This article was published in Scientific American’s former blog network and reflects the views of the author, not necessarily those of Scientific American


This time (no, I haven't gone interview-only. One more after this one and we're back to regular posting) I'm interviewing Dr. Victor Henning. Dr Henning has a PhD in Psychology from the Bauhaus-University of Weimar, Germany, and is co-founder and CEO of Mendeley, a program which allows managing and sharing of research articles. Founded in late 2007, Mendeley has now reached 2 million users (and published an interesting global research report , with graphs showing activity by discipline, average number of articles collected per researchers, etc.)

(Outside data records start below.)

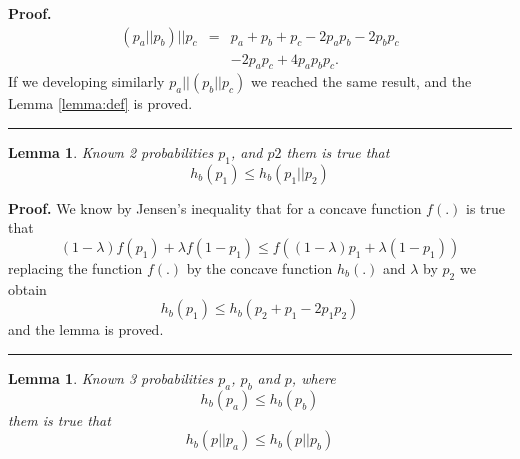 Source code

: \documentclass[a4paper,10pt]{article}
\newtheorem{mylemma}[mytheorem]{Lemma}
\newenvironment{myproof}[1][Proof]{\textbf{#1.} }{\ \rule{0.5em}{0.5em}}
\begin{document}
\begin{myproof}
\label{proof:def}
\begin{equation} \label{eq:def2}
\begin{matrix}
(p_a || p_b)||p_c & = & p_a + p_b + p_c -2 p_a p_b -2 p_b p_c  \\
~                 & ~ & -2 p_a p_c + 4 p_a p_b p_c.
\end{matrix}
\end{equation} 
If we developing similarly $p_a || (p_b||p_c)$ we reached the same result, and 
the Lemma \ref{lemma:def} is proved.
\end{myproof}
\begin{mdframed}[style=MDFStyGrayScreen]
\begin{mylemma}
\label{lemma:psimple} 
Known 2 probabilities $p_1$, and $p2$
them is true that
\begin{equation} \label{eq:psimple1}
h_b(p_1) \leq h_b(p_1||p_2) 
\end{equation}
\end{mylemma}
\end{mdframed}
\begin{myproof}
\label{proof:psimple} 
We know  by Jensen's inequality \cite{cover} that for a concave function $f(.)$ 
is true that
\begin{equation} \label{eq:psimple2}
(1-\lambda) f(p_1) +\lambda f(1-p_1)  \leq f((1-\lambda) p_1 +\lambda (1-p_1))
\end{equation}
replacing the function $f(.)$ by the concave function $h_b(.)$ and $\lambda$ 
by $p_2$ we obtain
\begin{equation} \label{eq:psimple3}
h_b(p_1)  \leq h_b(p_2 + p_1 - 2 p_1 p_2)
\end{equation}
and the lemma is proved.
\end{myproof}
\begin{mdframed}[style=MDFStyGrayScreen]
\begin{mylemma}
\label{lemma:ppapb} 
Known 3 probabilities $p_a$, $p_b$ and $p$, where
\begin{equation} \label{eq:ppapb0}
h_b(p_a) \leq h_b(p_b) 
\end{equation}
them is true that
\begin{equation} \label{eq:ppapb1}
h_b(p||p_a) \leq h_b(p||p_b) 
\end{equation}
\end{mylemma}
\end{mdframed}
\end{document}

You co-founded (with Jan Reichelt and Paul Föckler) Mendeley in 2007. What was your vision for Mendeley then, and has it changed since?

When we started Mendeley, we primarily wanted to solve our own problems: We were Ph.D. students and each had hundreds of research papers in PDF format that we needed to manage. We wondered why there wasn’t an easier way to manage those PDFs and keep them linked to bibliographic references, to enable you to create citations in the papers you’re writing. That was the first key idea behind Mendeley: Let’s develop a desktop app that can automatically turn my loose collection of PDFs into a structured research paper database that I can read, annotate, cite, and share with others.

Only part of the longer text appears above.